The urge to self harm was incredibly strong throughout the day, I couldn’t concentrate even on the television without images of my thighs ripping open bursting into my mind. 
I ended up crawling into bed around 2pm because it felt simply like it was too painful, tiring and overwhelming to be awake. The longing to sleep forever more was even more overwhelming. 
By the evening I had a weird feeling of energy, I had a glass of wine and tried to watch television. My mind was racing and I wasn’t concentrating on anything. 
As the evening went on I wasn’t feeling the usual tiredness I should feel at that time, and after that it was as if I went into a slightly manic state. I felt absolutely ecstatic, I decided 11pm was the perfect time to play hide and seek. I was finding everything I was doing utterly hilarious. 
After a few hours I felt like I was on a comedown from speed. Eventually my body slept but I still don’t feel like my mind was resting. 
I woke up today feeling all over the place and tearful. As soon as I was awake this morning I took the venlafaxine and I’ve never felt so much relief taking tablets. 

I owe a lot to venlafaxine, I know it’s the reason my suicidal and self harm urges are more easily kept at bay. Again, even with the knowledge I have on medication, I never really ‘believed’ properly in anti depressants until I started venlafaxine. But, in reality it isn’t far off a life saver at the moment.

Saturday 28 October 2017

The voice

I wish I didn’t have a voice in my head that randomly says ‘wow don’t your thighs look big?’, or ‘you must really regret that bowl of porridge’. 
How can you kill a voice that lives inside you, goes everywhere with you? How can you destroy it once and for all? Maybe you can’t, maybe it will live inside me forever. 
I’ve started seeing a private therapist and as terrifying as it is I know I need to put everything I have into this or I won’t get better. 
She said it’s okay to feel like Ivor lost my identity, or rather than my identity simply is an eating disorder. I am completely defined by my illness, as it dictates every day of my life. 
Keeping food diaries is horrible, scarier and more stressful than I thought it would be. 
Having to be truly honest about the demons inside my mind is even worse. 

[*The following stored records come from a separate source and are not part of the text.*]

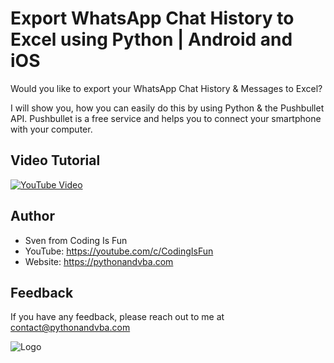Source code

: 
# Export WhatsApp Chat History to Excel using Python | Android and iOS

Would you like to export your WhatsApp Chat History & Messages to Excel?

I will show you, how you can easily do this by using Python & the Pushbullet API. Pushbullet is a free service and helps you to connect your smartphone with your computer.


## Video Tutorial

[![YouTube Video](https://img.youtube.com/vi/i62VbGSI93A/0.jpg)](https://youtu.be/i62VbGSI93A)

## Author

- Sven from Coding Is Fun
- YouTube: https://youtube.com/c/CodingIsFun
- Website: https://pythonandvba.com


## Feedback

If you have any feedback, please reach out to me at contact@pythonandvba.com


![Logo](https://content.screencast.com/users/jubbel3/folders/Snagit/media/c42ea34b-4057-4754-96b0-e8e05c866afb/08.18.2021-19.56.png)

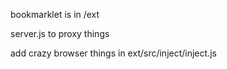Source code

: bookmarklet is in /ext

server.js to proxy things

add crazy browser things in ext/src/inject/inject.js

I hope there is a light at the end of this tunnel. 

Wednesday 18 October 2017

Walk away quietly

I’m sure I won’t get better. 
For as long as I really can properly remember, my every day life has revolved around my eating disorder. 
I am certain this is just what my life will always be like. Can it be fair that I can be destined for such a miserable existence? Or does fate not exist at all? Or am I meant to rid myself from this existence and hope for a different world, a different life. 
I know many people are ill for years and years and years, I have only been in this battle for seven years, but it feels quite long enough. It has peaked and troughed, sometimes feeling quite bearable for a couple of months at a time. 
But some sort of hurricane hit me six months ago and it spiralled out of control completely. 
My life is not my own. 
It is dictated by the demon in my mind. 
I want a life of normality, without terrible urges and thoughts. 
Seven years is not a long time in the grand scheme of things, but it really is quite long enough. 
I’m able to cover most of the cracks for short periods of time, able to work a day here and there just to feel like the person I used to be. 
In reality though, that person is gone and now Beelzebub controls my body. 
I have little fight left, I know it isn’t time right now to give up, but I also know I don’t have another seven years in me. 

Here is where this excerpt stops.